### Directions for this task
In the records that follow, find the line with "<dd>Surface Mount Technology"; from there, retype every line exactly through the line with "Commission Interference Statement**", which also belongs to the answer.

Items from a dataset
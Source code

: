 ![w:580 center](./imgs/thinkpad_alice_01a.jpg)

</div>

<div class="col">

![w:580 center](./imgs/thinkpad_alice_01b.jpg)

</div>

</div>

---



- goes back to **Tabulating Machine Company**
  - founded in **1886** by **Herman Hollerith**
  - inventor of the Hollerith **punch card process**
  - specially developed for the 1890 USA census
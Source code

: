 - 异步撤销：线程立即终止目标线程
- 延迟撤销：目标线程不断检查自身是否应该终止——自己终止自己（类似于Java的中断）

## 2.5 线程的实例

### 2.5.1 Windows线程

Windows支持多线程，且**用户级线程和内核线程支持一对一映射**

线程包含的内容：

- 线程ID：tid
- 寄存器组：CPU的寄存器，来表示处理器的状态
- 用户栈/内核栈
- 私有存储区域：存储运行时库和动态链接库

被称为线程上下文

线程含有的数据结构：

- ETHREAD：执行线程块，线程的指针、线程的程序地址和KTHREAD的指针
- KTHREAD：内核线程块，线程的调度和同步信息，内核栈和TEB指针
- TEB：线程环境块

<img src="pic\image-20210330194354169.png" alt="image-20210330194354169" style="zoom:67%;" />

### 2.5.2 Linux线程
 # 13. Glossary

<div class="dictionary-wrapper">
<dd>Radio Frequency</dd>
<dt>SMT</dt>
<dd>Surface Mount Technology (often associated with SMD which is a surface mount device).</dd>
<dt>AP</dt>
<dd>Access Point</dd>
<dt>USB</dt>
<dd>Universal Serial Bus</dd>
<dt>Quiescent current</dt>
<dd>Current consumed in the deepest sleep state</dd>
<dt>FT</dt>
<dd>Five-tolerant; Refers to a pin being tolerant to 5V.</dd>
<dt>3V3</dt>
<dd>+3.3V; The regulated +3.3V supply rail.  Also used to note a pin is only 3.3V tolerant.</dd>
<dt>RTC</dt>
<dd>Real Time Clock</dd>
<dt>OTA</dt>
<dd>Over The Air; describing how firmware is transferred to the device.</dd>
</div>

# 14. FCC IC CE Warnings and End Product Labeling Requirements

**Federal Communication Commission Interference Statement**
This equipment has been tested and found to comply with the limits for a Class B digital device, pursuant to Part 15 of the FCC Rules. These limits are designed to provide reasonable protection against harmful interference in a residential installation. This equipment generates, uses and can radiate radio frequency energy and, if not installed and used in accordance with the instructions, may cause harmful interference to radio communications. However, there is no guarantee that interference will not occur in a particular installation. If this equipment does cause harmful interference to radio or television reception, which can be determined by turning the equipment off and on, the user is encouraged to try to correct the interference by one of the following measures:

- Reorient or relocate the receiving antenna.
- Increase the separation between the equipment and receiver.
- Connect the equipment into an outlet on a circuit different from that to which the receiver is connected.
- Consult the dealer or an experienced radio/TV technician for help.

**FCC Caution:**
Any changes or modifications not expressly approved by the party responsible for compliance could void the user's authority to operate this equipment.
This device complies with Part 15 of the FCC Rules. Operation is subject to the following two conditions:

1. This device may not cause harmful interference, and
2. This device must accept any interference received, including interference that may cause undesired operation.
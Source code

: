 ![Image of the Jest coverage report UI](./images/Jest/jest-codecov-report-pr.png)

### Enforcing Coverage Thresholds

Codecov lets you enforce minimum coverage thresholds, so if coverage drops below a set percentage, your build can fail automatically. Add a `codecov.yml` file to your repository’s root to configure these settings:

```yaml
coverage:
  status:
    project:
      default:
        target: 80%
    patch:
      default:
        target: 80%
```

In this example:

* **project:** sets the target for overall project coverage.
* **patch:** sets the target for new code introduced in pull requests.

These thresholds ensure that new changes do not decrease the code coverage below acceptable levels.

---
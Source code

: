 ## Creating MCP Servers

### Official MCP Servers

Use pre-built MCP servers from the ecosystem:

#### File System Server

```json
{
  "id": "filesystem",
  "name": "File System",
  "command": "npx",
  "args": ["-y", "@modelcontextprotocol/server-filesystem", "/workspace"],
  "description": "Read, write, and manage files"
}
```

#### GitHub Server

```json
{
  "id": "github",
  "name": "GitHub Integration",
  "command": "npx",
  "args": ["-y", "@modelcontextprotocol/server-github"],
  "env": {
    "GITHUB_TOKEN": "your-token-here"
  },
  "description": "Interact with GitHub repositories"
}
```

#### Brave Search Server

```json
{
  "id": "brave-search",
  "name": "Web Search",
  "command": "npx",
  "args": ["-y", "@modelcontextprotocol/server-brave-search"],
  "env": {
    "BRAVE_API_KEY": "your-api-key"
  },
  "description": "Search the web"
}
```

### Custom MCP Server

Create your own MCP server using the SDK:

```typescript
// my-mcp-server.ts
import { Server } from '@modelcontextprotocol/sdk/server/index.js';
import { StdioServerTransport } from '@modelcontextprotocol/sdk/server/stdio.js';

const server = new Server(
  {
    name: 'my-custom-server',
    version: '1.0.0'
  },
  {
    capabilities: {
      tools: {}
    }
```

### Exercise response
<dd>Surface Mount Technology (often associated with SMD which is a surface mount device).</dd>
<dt>AP</dt>
<dd>Access Point</dd>
<dt>USB</dt>
<dd>Universal Serial Bus</dd>
<dt>Quiescent current</dt>
<dd>Current consumed in the deepest sleep state</dd>
<dt>FT</dt>
<dd>Five-tolerant; Refers to a pin being tolerant to 5V.</dd>
<dt>3V3</dt>
<dd>+3.3V; The regulated +3.3V supply rail.  Also used to note a pin is only 3.3V tolerant.</dd>
<dt>RTC</dt>
<dd>Real Time Clock</dd>
<dt>OTA</dt>
<dd>Over The Air; describing how firmware is transferred to the device.</dd>
</div>

# 14. FCC IC CE Warnings and End Product Labeling Requirements

**Federal Communication Commission Interference Statement**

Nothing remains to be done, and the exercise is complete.